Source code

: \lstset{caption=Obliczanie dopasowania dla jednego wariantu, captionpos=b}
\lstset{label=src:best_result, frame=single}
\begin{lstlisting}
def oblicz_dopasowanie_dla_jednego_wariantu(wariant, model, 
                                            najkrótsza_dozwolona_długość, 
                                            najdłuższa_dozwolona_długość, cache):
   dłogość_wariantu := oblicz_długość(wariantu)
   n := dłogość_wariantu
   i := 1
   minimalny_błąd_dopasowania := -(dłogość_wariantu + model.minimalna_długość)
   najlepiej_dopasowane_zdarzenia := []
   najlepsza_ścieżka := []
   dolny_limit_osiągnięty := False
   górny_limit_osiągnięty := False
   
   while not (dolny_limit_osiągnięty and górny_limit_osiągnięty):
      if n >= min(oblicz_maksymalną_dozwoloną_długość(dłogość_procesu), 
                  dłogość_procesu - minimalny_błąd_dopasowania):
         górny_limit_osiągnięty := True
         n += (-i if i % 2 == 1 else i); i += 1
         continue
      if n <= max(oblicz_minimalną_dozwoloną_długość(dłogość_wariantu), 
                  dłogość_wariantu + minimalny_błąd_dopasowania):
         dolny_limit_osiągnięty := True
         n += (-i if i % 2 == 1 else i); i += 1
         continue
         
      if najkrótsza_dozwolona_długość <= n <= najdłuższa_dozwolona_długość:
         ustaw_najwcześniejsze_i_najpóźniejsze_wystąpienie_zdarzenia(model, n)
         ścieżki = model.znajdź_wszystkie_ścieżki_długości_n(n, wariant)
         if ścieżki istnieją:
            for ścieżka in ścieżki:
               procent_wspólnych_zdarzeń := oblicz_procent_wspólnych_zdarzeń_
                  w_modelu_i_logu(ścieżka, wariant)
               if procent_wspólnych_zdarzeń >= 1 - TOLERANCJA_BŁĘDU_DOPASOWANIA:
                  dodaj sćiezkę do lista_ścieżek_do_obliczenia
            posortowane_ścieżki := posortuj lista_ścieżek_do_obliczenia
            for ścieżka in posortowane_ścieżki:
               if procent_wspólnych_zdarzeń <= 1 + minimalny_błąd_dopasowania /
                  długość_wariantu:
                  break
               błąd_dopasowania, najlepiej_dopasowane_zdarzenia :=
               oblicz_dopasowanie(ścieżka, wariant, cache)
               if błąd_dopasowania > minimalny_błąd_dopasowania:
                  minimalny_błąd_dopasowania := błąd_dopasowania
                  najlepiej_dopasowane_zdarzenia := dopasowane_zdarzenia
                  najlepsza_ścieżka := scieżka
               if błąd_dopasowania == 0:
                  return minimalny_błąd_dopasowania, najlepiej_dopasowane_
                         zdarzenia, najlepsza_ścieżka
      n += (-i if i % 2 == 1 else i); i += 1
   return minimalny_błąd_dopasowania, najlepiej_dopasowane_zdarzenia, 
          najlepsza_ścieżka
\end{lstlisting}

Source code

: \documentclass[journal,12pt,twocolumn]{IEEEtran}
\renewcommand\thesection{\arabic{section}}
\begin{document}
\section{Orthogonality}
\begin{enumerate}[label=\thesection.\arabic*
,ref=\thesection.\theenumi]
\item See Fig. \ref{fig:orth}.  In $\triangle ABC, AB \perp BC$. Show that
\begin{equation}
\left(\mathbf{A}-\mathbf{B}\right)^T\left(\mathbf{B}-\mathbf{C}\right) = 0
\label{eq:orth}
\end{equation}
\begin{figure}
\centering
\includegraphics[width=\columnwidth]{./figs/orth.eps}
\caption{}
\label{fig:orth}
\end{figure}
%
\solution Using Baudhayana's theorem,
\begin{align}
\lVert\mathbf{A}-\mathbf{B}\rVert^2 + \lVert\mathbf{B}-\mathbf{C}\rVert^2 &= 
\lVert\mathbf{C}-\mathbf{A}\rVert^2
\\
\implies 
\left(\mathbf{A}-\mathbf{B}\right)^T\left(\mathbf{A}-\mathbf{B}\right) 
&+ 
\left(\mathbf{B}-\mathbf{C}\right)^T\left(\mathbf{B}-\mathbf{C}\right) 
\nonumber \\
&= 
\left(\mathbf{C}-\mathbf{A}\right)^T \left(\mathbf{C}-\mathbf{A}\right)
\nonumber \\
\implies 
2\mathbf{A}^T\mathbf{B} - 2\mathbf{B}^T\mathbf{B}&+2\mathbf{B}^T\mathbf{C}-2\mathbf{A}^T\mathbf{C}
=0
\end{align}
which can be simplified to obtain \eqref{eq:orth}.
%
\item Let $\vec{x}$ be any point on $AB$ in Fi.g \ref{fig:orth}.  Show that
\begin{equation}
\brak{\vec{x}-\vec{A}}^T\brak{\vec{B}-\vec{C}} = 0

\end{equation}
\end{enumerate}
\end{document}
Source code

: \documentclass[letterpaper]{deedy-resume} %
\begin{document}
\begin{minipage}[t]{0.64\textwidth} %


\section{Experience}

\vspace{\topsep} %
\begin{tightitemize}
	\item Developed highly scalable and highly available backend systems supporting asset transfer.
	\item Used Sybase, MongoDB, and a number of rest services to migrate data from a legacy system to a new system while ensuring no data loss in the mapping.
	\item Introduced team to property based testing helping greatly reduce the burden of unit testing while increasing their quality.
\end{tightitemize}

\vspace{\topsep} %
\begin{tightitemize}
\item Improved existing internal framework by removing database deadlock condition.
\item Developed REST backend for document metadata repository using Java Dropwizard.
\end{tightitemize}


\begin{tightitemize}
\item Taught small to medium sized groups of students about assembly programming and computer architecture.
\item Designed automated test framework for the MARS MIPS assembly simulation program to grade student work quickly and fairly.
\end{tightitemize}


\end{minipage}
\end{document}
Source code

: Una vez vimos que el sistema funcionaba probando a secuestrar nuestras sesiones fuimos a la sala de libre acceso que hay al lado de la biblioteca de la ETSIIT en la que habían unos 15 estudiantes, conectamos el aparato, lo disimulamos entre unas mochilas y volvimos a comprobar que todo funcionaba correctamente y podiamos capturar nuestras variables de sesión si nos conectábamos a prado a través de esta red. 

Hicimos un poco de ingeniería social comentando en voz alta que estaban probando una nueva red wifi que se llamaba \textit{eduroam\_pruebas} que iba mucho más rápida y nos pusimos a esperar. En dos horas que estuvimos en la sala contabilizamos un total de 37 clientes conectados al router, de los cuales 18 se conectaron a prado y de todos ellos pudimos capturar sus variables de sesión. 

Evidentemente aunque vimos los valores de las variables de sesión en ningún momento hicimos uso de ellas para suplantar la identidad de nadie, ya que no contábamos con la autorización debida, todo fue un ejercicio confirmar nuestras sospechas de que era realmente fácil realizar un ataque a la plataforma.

========================================================================

● ASSIGNED TASK
When a line in the records above contains the word "sala", copy it.

● RESPONSE
: Una vez vimos que el sistema funcionaba probando a secuestrar nuestras sesiones fuimos a la sala de libre acceso que hay al lado de la biblioteca de la ETSIIT en la que habían unos 15 estudiantes, conectamos el aparato, lo disimulamos entre unas mochilas y volvimos a comprobar que todo funcionaba correctamente y podiamos capturar nuestras variables de sesión si nos conectábamos a prado a través de esta red. 
Hicimos un poco de ingeniería social comentando en voz alta que estaban probando una nueva red wifi que se llamaba \textit{eduroam\_pruebas} que iba mucho más rápida y nos pusimos a esperar. En dos horas que estuvimos en la sala contabilizamos un total de 37 clientes conectados al router, de los cuales 18 se conectaron a prado y de todos ellos pudimos capturar sus variables de sesión. 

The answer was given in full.